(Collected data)
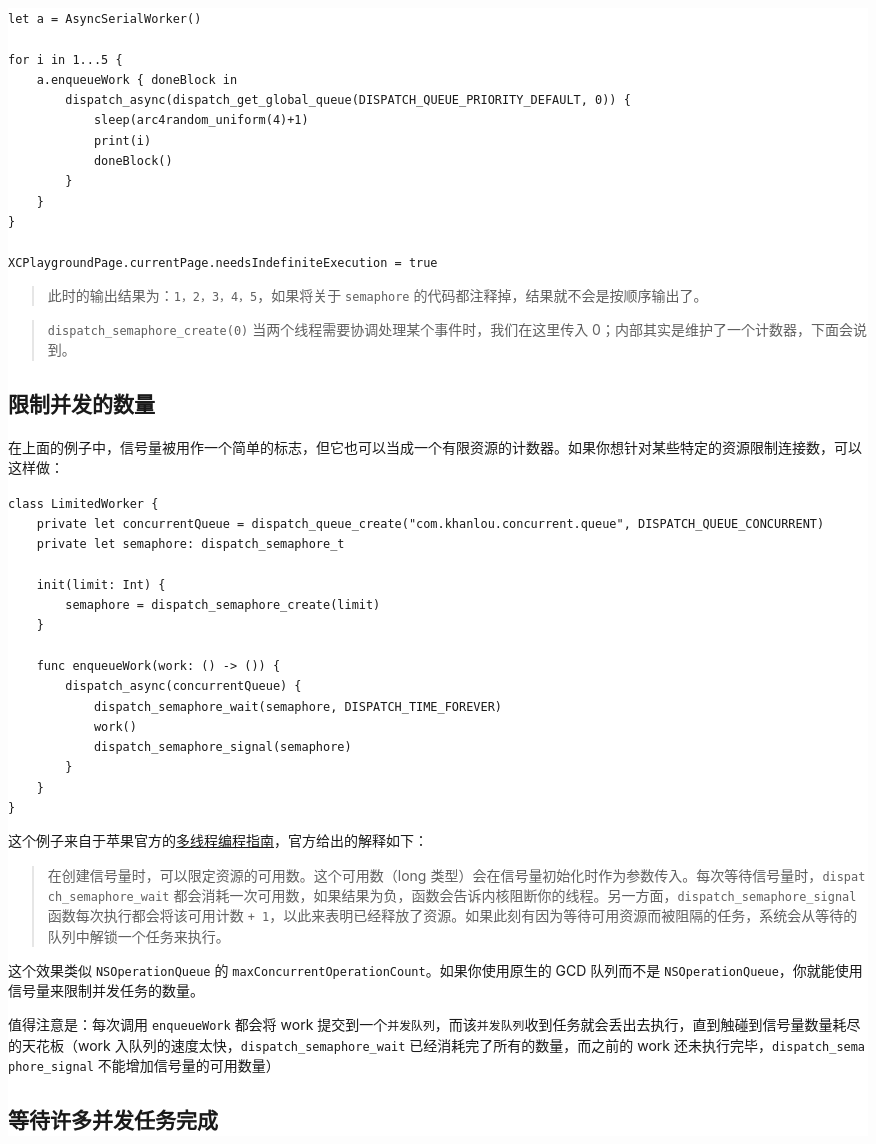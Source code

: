     let a = AsyncSerialWorker()
    
    for i in 1...5 {
        a.enqueueWork { doneBlock in
            dispatch_async(dispatch_get_global_queue(DISPATCH_QUEUE_PRIORITY_DEFAULT, 0)) {
                sleep(arc4random_uniform(4)+1)
                print(i)
                doneBlock()
            }
        }
    }
    
    XCPlaygroundPage.currentPage.needsIndefiniteExecution = true

> 此时的输出结果为：`1，2，3，4，5`，如果将关于 `semaphore` 的代码都注释掉，结果就不会是按顺序输出了。

> `dispatch_semaphore_create(0)` 当两个线程需要协调处理某个事件时，我们在这里传入 0；内部其实是维护了一个计数器，下面会说到。

## 限制并发的数量

在上面的例子中，信号量被用作一个简单的标志，但它也可以当成一个有限资源的计数器。如果你想针对某些特定的资源限制连接数，可以这样做：

    
    class LimitedWorker {
        private let concurrentQueue = dispatch_queue_create("com.khanlou.concurrent.queue", DISPATCH_QUEUE_CONCURRENT)
        private let semaphore: dispatch_semaphore_t
        
        init(limit: Int) {
        	semaphore = dispatch_semaphore_create(limit)
        }
    
        func enqueueWork(work: () -> ()) {
            dispatch_async(concurrentQueue) {
                dispatch_semaphore_wait(semaphore, DISPATCH_TIME_FOREVER)
                work()
                dispatch_semaphore_signal(semaphore)
            }
        }
    }

这个例子来自于苹果官方的[多线程编程指南](https://developer.apple.com/library/ios/documentation/General/Conceptual/ConcurrencyProgrammingGuide/OperationQueues/OperationQueues.html#//apple_ref/doc/uid/TP40008091-CH102-SW24)，官方给出的解释如下：

> 在创建信号量时，可以限定资源的可用数。这个可用数（long 类型）会在信号量初始化时作为参数传入。每次等待信号量时，`dispatch_semaphore_wait` 都会消耗一次可用数，如果结果为负，函数会告诉内核阻断你的线程。另一方面，`dispatch_semaphore_signal` 函数每次执行都会将该可用计数 `+ 1`，以此来表明已经释放了资源。如果此刻有因为等待可用资源而被阻隔的任务，系统会从等待的队列中解锁一个任务来执行。

这个效果类似 `NSOperationQueue` 的 `maxConcurrentOperationCount`。如果你使用原生的 GCD 队列而不是 `NSOperationQueue`，你就能使用信号量来限制并发任务的数量。

值得注意是：每次调用 `enqueueWork` 都会将 work 提交到一个`并发队列`，而该`并发队列`收到任务就会丢出去执行，直到触碰到信号量数量耗尽的天花板（work 入队列的速度太快，`dispatch_semaphore_wait` 已经消耗完了所有的数量，而之前的 work 还未执行完毕，`dispatch_semaphore_signal` 不能增加信号量的可用数量）

## 等待许多并发任务完成
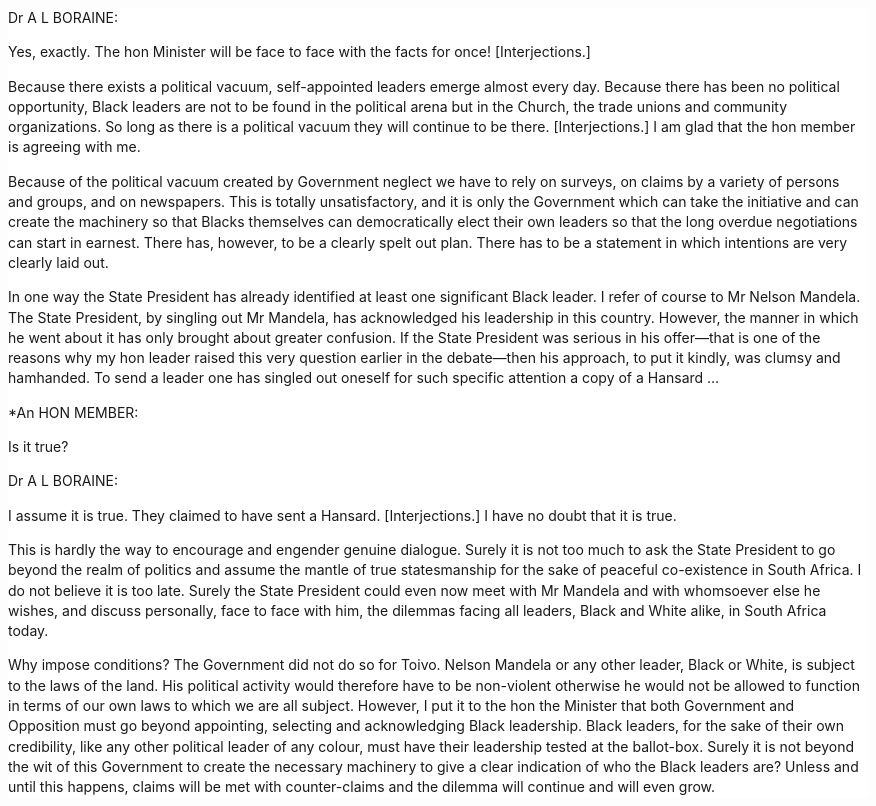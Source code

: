 </speech>

<speech by="#boraine">

<from>Dr <person refersTo="hansard_za">A L BORAINE</person>:</from>

<p>Yes, exactly. The hon Minister will be face to face with the facts for once! [Interjections.]</p>

<p>Because there exists a political vacuum, self-appointed leaders emerge almost every day. Because there has been no political opportunity, Black leaders are not to be found in the political arena but in the Church, the trade unions and community organizations. <span class="col_3337-3338" refersTo="page_0381"/>So long as there is a political vacuum they will continue to be there. [Interjections.] I am glad that the hon member is agreeing with me.</p>

<p>Because of the political vacuum created by Government neglect we have to rely on surveys, on claims by a variety of persons and groups, and on newspapers. This is totally unsatisfactory, and it is only the Government which can take the initiative and can create the machinery so that Blacks themselves can democratically elect their own leaders so that the long overdue negotiations can start in earnest. There has, however, to be a clearly spelt out plan. There has to be a statement in which intentions are very clearly laid out.</p>

<p>In one way the State President has already identified at least one significant Black leader. I refer of course to Mr Nelson Mandela. The State President, by singling out Mr Mandela, has acknowledged his leadership in this country. However, the manner in which he went about it has only brought about greater confusion. If the State President was serious in his offer&#x2014;that is one of the reasons why my hon leader raised this very question earlier in the debate&#x2014;then his approach, to put it kindly, was clumsy and hamhanded. To send a leader one has singled out oneself for such specific attention a copy of a Hansard &#x2026;</p>

</speech>

<speech by="#hon_member">

<from>*An <person refersTo="hansard_za">HON MEMBER</person>:</from>

<p>Is it true?</p>

</speech>

<speech by="#boraine">

<from>Dr <person refersTo="hansard_za">A L BORAINE</person>:</from>

<p>I assume it is true. They claimed to have sent a Hansard. [Interjections.] I have no doubt that it is true.</p>

<p>This is hardly the way to encourage and engender genuine dialogue. Surely it is not too much to ask the State President to go beyond the realm of politics and assume the mantle of true statesmanship for the sake of peaceful co-existence in South Africa. I do not believe it is too late. Surely the State President could even now meet with Mr Mandela and with whomsoever else he wishes, and discuss personally, face to face with him, the dilemmas facing all leaders, Black and White alike, in South Africa today.</p>

<p>Why impose conditions? The Government did not do so for Toivo. Nelson Mandela or any other leader, Black or White, is subject to the laws of the land. His political activity would therefore have to be non-violent otherwise he would not be allowed to function in terms of our own laws to which we are all subject. However, I put it to the hon the Minister that both Government and Opposition must go beyond appointing, selecting and acknowledging Black leadership. Black leaders, for the sake of their own credibility, like any other political leader of any colour, must have their leadership tested at the ballot-box. Surely it is not beyond the wit of this Government to create the necessary machinery to give a clear indication of who the Black leaders are? Unless and until this happens, claims will be met with counter-claims and the dilemma will continue and will even grow.</p>

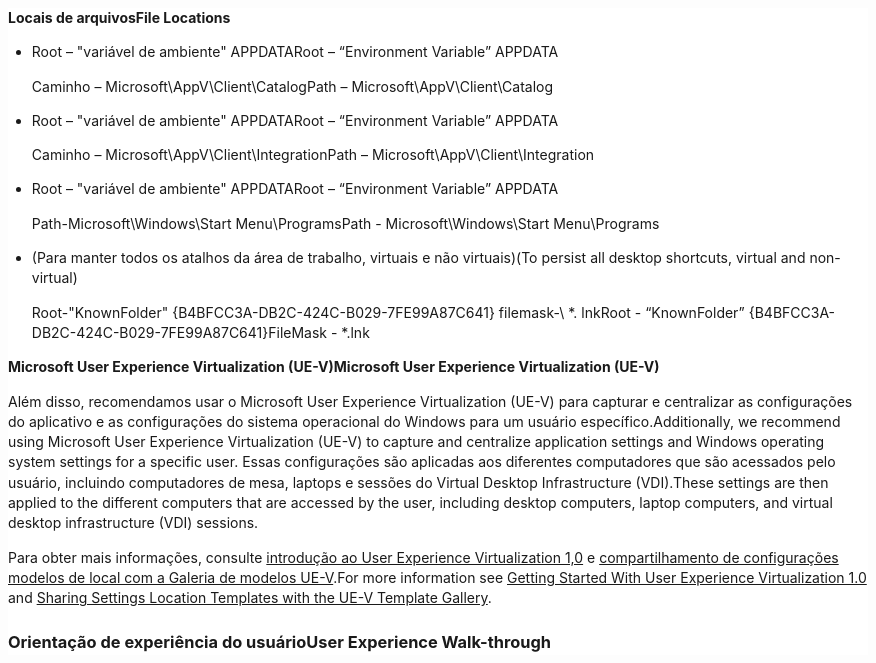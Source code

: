**<span data-ttu-id="dbcb3-255">Locais de arquivos</span><span class="sxs-lookup"><span data-stu-id="dbcb3-255">File Locations</span></span>**

-   <span data-ttu-id="dbcb3-256">Root – "variável de ambiente" APPDATA</span><span class="sxs-lookup"><span data-stu-id="dbcb3-256">Root – “Environment Variable” APPDATA</span></span>

    <span data-ttu-id="dbcb3-257">Caminho – Microsoft\\AppV\\Client\\Catalog</span><span class="sxs-lookup"><span data-stu-id="dbcb3-257">Path – Microsoft\\AppV\\Client\\Catalog</span></span>

-   <span data-ttu-id="dbcb3-258">Root – "variável de ambiente" APPDATA</span><span class="sxs-lookup"><span data-stu-id="dbcb3-258">Root – “Environment Variable” APPDATA</span></span>

    <span data-ttu-id="dbcb3-259">Caminho – Microsoft\\AppV\\Client\\Integration</span><span class="sxs-lookup"><span data-stu-id="dbcb3-259">Path – Microsoft\\AppV\\Client\\Integration</span></span>

-   <span data-ttu-id="dbcb3-260">Root – "variável de ambiente" APPDATA</span><span class="sxs-lookup"><span data-stu-id="dbcb3-260">Root – “Environment Variable” APPDATA</span></span>

    <span data-ttu-id="dbcb3-261">Path-Microsoft\\Windows\\Start Menu\\Programs</span><span class="sxs-lookup"><span data-stu-id="dbcb3-261">Path - Microsoft\\Windows\\Start Menu\\Programs</span></span>

-   <span data-ttu-id="dbcb3-262">(Para manter todos os atalhos da área de trabalho, virtuais e não virtuais)</span><span class="sxs-lookup"><span data-stu-id="dbcb3-262">(To persist all desktop shortcuts, virtual and non-virtual)</span></span>

    <span data-ttu-id="dbcb3-263">Root-"KnownFolder" {B4BFCC3A-DB2C-424C-B029-7FE99A87C641} filemask-\ \*. lnk</span><span class="sxs-lookup"><span data-stu-id="dbcb3-263">Root - “KnownFolder” {B4BFCC3A-DB2C-424C-B029-7FE99A87C641}FileMask - \*.lnk</span></span>

**<span data-ttu-id="dbcb3-264">Microsoft User Experience Virtualization (UE-V)</span><span class="sxs-lookup"><span data-stu-id="dbcb3-264">Microsoft User Experience Virtualization (UE-V)</span></span>**

<span data-ttu-id="dbcb3-265">Além disso, recomendamos usar o Microsoft User Experience Virtualization (UE-V) para capturar e centralizar as configurações do aplicativo e as configurações do sistema operacional do Windows para um usuário específico.</span><span class="sxs-lookup"><span data-stu-id="dbcb3-265">Additionally, we recommend using Microsoft User Experience Virtualization (UE-V) to capture and centralize application settings and Windows operating system settings for a specific user.</span></span> <span data-ttu-id="dbcb3-266">Essas configurações são aplicadas aos diferentes computadores que são acessados pelo usuário, incluindo computadores de mesa, laptops e sessões do Virtual Desktop Infrastructure (VDI).</span><span class="sxs-lookup"><span data-stu-id="dbcb3-266">These settings are then applied to the different computers that are accessed by the user, including desktop computers, laptop computers, and virtual desktop infrastructure (VDI) sessions.</span></span>

<span data-ttu-id="dbcb3-267">Para obter mais informações, consulte [introdução ao User Experience Virtualization 1,0](https://technet.microsoft.com/library/jj680015.aspx) e [compartilhamento de configurações modelos de local com a Galeria de modelos UE-V](https://technet.microsoft.com/library/jj679972.aspx).</span><span class="sxs-lookup"><span data-stu-id="dbcb3-267">For more information see [Getting Started With User Experience Virtualization 1.0](https://technet.microsoft.com/library/jj680015.aspx) and [Sharing Settings Location Templates with the UE-V Template Gallery](https://technet.microsoft.com/library/jj679972.aspx).</span></span>

### <a href="" id="bkmk-uewt"></a><span data-ttu-id="dbcb3-268">Orientação de experiência do usuário</span><span class="sxs-lookup"><span data-stu-id="dbcb3-268">User Experience Walk-through</span></span>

# THE PROBLEM:
Your task is to restate word for word the lines from the top of the data to the line containing "这个例子来自于苹果官方的[多", both ends included, with every picture left out.

# TASK RESPONSE:
Source code

:     let a = AsyncSerialWorker()
    
    for i in 1...5 {
        a.enqueueWork { doneBlock in
            dispatch_async(dispatch_get_global_queue(DISPATCH_QUEUE_PRIORITY_DEFAULT, 0)) {
                sleep(arc4random_uniform(4)+1)
                print(i)
                doneBlock()
            }
        }
    }
    
    XCPlaygroundPage.currentPage.needsIndefiniteExecution = true

> 此时的输出结果为：`1，2，3，4，5`，如果将关于 `semaphore` 的代码都注释掉，结果就不会是按顺序输出了。

> `dispatch_semaphore_create(0)` 当两个线程需要协调处理某个事件时，我们在这里传入 0；内部其实是维护了一个计数器，下面会说到。

## 限制并发的数量

在上面的例子中，信号量被用作一个简单的标志，但它也可以当成一个有限资源的计数器。如果你想针对某些特定的资源限制连接数，可以这样做：

    
    class LimitedWorker {
        private let concurrentQueue = dispatch_queue_create("com.khanlou.concurrent.queue", DISPATCH_QUEUE_CONCURRENT)
        private let semaphore: dispatch_semaphore_t
        
        init(limit: Int) {
        	semaphore = dispatch_semaphore_create(limit)
        }
    
        func enqueueWork(work: () -> ()) {
            dispatch_async(concurrentQueue) {
                dispatch_semaphore_wait(semaphore, DISPATCH_TIME_FOREVER)
                work()
                dispatch_semaphore_signal(semaphore)
            }
        }
    }

这个例子来自于苹果官方的[多线程编程指南](https://developer.apple.com/library/ios/documentation/General/Conceptual/ConcurrencyProgrammingGuide/OperationQueues/OperationQueues.html#//apple_ref/doc/uid/TP40008091-CH102-SW24)，官方给出的解释如下：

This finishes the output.